Dataset entries:

--- --- ---

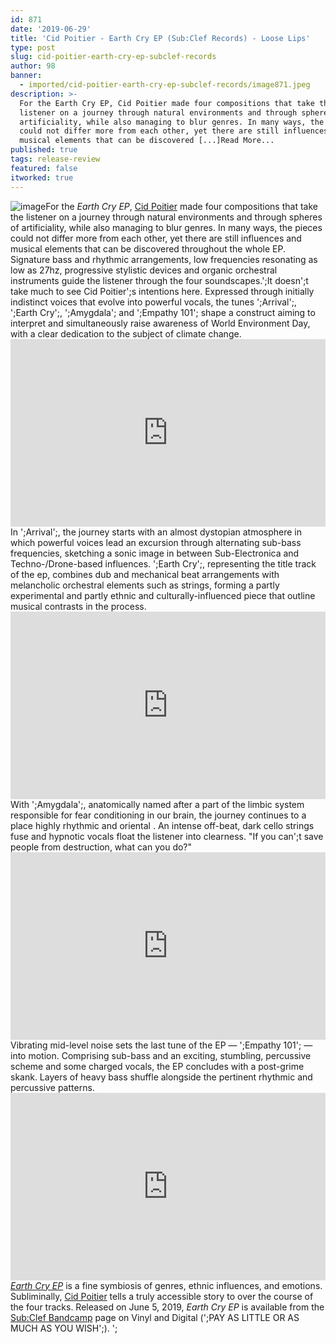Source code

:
 ```yaml
---
id: 871
date: '2019-06-29'
title: 'Cid Poitier - Earth Cry EP (Sub:Clef Records) - Loose Lips'
type: post
slug: cid-poitier-earth-cry-ep-subclef-records
author: 98
banner:
  - imported/cid-poitier-earth-cry-ep-subclef-records/image871.jpeg
description: >-
  For the Earth Cry EP, Cid Poitier made four compositions that take the
  listener on a journey through natural environments and through spheres of
  artificiality, while also managing to blur genres. In many ways, the pieces
  could not differ more from each other, yet there are still influences and
  musical elements that can be discovered [...]Read More...
published: true
tags: release-review
featured: false
itworked: true
---
```

![image](../imported/cid-poitier-earth-cry-ep-subclef-records/image871.jpeg)For the _Earth Cry EP_, [Cid Poitier](https://soundcloud.com/cid-poitier) made four compositions that take the listener on a journey through natural environments and through spheres of artificiality, while also managing to blur genres. In many ways, the pieces could not differ more from each other, yet there are still influences and musical elements that can be discovered throughout the whole EP. Signature bass and rhythmic arrangements, low frequencies resonating as low as 27hz, progressive stylistic devices and organic orchestral instruments guide the listener through the four soundscapes.';It doesn';t take much to see Cid Poitier';s intentions here. Expressed through initially indistinct voices that evolve into powerful vocals, the tunes ';Arrival';, ';Earth Cry';, ';Amygdala'; and ';Empathy 101'; shape a construct aiming to interpret and simultaneously raise awareness of World Environment Day, with a clear dedication to the subject of climate change.<iframe width='100%' height='300' scrolling='no' frameborder='no' allow='autoplay' src='https://bandcamp.com/EmbeddedPlayer/album=3105933427/size=small/bgcol=ffffff/linkcol=0687f5/track=2916680266/transparent=true/'></iframe>In ';Arrival';, the journey starts with an almost dystopian atmosphere in which powerful voices lead an excursion through alternating sub-bass frequencies, sketching a sonic image in between Sub-Electronica and Techno-/Drone-based influences. ';Earth Cry';, representing the title track of the ep, combines dub and mechanical beat arrangements with melancholic orchestral elements such as strings, forming a partly experimental and partly ethnic and culturally-influenced piece that outline musical contrasts in the process.<iframe width='100%' height='300' scrolling='no' frameborder='no' allow='autoplay' src='https://bandcamp.com/EmbeddedPlayer/album=3105933427/size=small/bgcol=ffffff/linkcol=0687f5/track=377556747/transparent=true/'></iframe>With ';Amygdala';, anatomically named after a part of the limbic system responsible for fear conditioning in our brain, the journey continues to a place highly rhythmic and oriental . An intense off-beat, dark cello strings fuse and hypnotic vocals float the listener into clearness. "If you can';t save people from destruction, what can you do?"<iframe width='100%' height='300' scrolling='no' frameborder='no' allow='autoplay' src='https://bandcamp.com/EmbeddedPlayer/album=3105933427/size=small/bgcol=ffffff/linkcol=0687f5/track=985874533/transparent=true/'></iframe>Vibrating mid-level noise sets the last tune of the EP — ';Empathy 101'; — into motion. Comprising sub-bass and an exciting, stumbling, percussive scheme and some charged vocals, the EP concludes with a post-grime skank. Layers of heavy bass shuffle alongside the pertinent rhythmic and percussive patterns.<iframe width='100%' height='300' scrolling='no' frameborder='no' allow='autoplay' src='https://bandcamp.com/EmbeddedPlayer/album=3105933427/size=small/bgcol=ffffff/linkcol=0687f5/track=3716743316/transparent=true/'></iframe>[_Earth Cry EP_](https://subclef.bandcamp.com/album/cid-poitier-earth-cry-ep) is a fine symbiosis of genres, ethnic influences, and emotions. Subliminally, [Cid Poitier](https://soundcloud.com/cid-poitier) tells a truly accessible story to over the course of the four tracks. Released on June 5, 2019, _Earth Cry EP_ is available from the [Sub:Clef Bandcamp](https://subclef.bandcamp.com) page on Vinyl and Digital (';PAY AS LITTLE OR AS MUCH AS YOU WISH';). ';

--- --- ---

What this task involves:
The expected output is every entry, retyped exactly, with all pictures removed.

Solution for this problem:
Source code

:
 ```yaml
---
id: 871
date: '2019-06-29'
title: 'Cid Poitier - Earth Cry EP (Sub:Clef Records) - Loose Lips'
type: post
slug: cid-poitier-earth-cry-ep-subclef-records
author: 98
banner:
  - imported/cid-poitier-earth-cry-ep-subclef-records/image871.jpeg
description: >-
  For the Earth Cry EP, Cid Poitier made four compositions that take the
  listener on a journey through natural environments and through spheres of
  artificiality, while also managing to blur genres. In many ways, the pieces
  could not differ more from each other, yet there are still influences and
  musical elements that can be discovered [...]Read More...
published: true
tags: release-review
featured: false
itworked: true
---
```

![image](../imported/cid-poitier-earth-cry-ep-subclef-records/image871.jpeg)For the _Earth Cry EP_, [Cid Poitier](https://soundcloud.com/cid-poitier) made four compositions that take the listener on a journey through natural environments and through spheres of artificiality, while also managing to blur genres. In many ways, the pieces could not differ more from each other, yet there are still influences and musical elements that can be discovered throughout the whole EP. Signature bass and rhythmic arrangements, low frequencies resonating as low as 27hz, progressive stylistic devices and organic orchestral instruments guide the listener through the four soundscapes.';It doesn';t take much to see Cid Poitier';s intentions here. Expressed through initially indistinct voices that evolve into powerful vocals, the tunes ';Arrival';, ';Earth Cry';, ';Amygdala'; and ';Empathy 101'; shape a construct aiming to interpret and simultaneously raise awareness of World Environment Day, with a clear dedication to the subject of climate change.<iframe width='100%' height='300' scrolling='no' frameborder='no' allow='autoplay' src='https://bandcamp.com/EmbeddedPlayer/album=3105933427/size=small/bgcol=ffffff/linkcol=0687f5/track=2916680266/transparent=true/'></iframe>In ';Arrival';, the journey starts with an almost dystopian atmosphere in which powerful voices lead an excursion through alternating sub-bass frequencies, sketching a sonic image in between Sub-Electronica and Techno-/Drone-based influences. ';Earth Cry';, representing the title track of the ep, combines dub and mechanical beat arrangements with melancholic orchestral elements such as strings, forming a partly experimental and partly ethnic and culturally-influenced piece that outline musical contrasts in the process.<iframe width='100%' height='300' scrolling='no' frameborder='no' allow='autoplay' src='https://bandcamp.com/EmbeddedPlayer/album=3105933427/size=small/bgcol=ffffff/linkcol=0687f5/track=377556747/transparent=true/'></iframe>With ';Amygdala';, anatomically named after a part of the limbic system responsible for fear conditioning in our brain, the journey continues to a place highly rhythmic and oriental . An intense off-beat, dark cello strings fuse and hypnotic vocals float the listener into clearness. "If you can';t save people from destruction, what can you do?"<iframe width='100%' height='300' scrolling='no' frameborder='no' allow='autoplay' src='https://bandcamp.com/EmbeddedPlayer/album=3105933427/size=small/bgcol=ffffff/linkcol=0687f5/track=985874533/transparent=true/'></iframe>Vibrating mid-level noise sets the last tune of the EP — ';Empathy 101'; — into motion. Comprising sub-bass and an exciting, stumbling, percussive scheme and some charged vocals, the EP concludes with a post-grime skank. Layers of heavy bass shuffle alongside the pertinent rhythmic and percussive patterns.<iframe width='100%' height='300' scrolling='no' frameborder='no' allow='autoplay' src='https://bandcamp.com/EmbeddedPlayer/album=3105933427/size=small/bgcol=ffffff/linkcol=0687f5/track=3716743316/transparent=true/'></iframe>[_Earth Cry EP_](https://subclef.bandcamp.com/album/cid-poitier-earth-cry-ep) is a fine symbiosis of genres, ethnic influences, and emotions. Subliminally, [Cid Poitier](https://soundcloud.com/cid-poitier) tells a truly accessible story to over the course of the four tracks. Released on June 5, 2019, _Earth Cry EP_ is available from the [Sub:Clef Bandcamp](https://subclef.bandcamp.com) page on Vinyl and Digital (';PAY AS LITTLE OR AS MUCH AS YOU WISH';). ';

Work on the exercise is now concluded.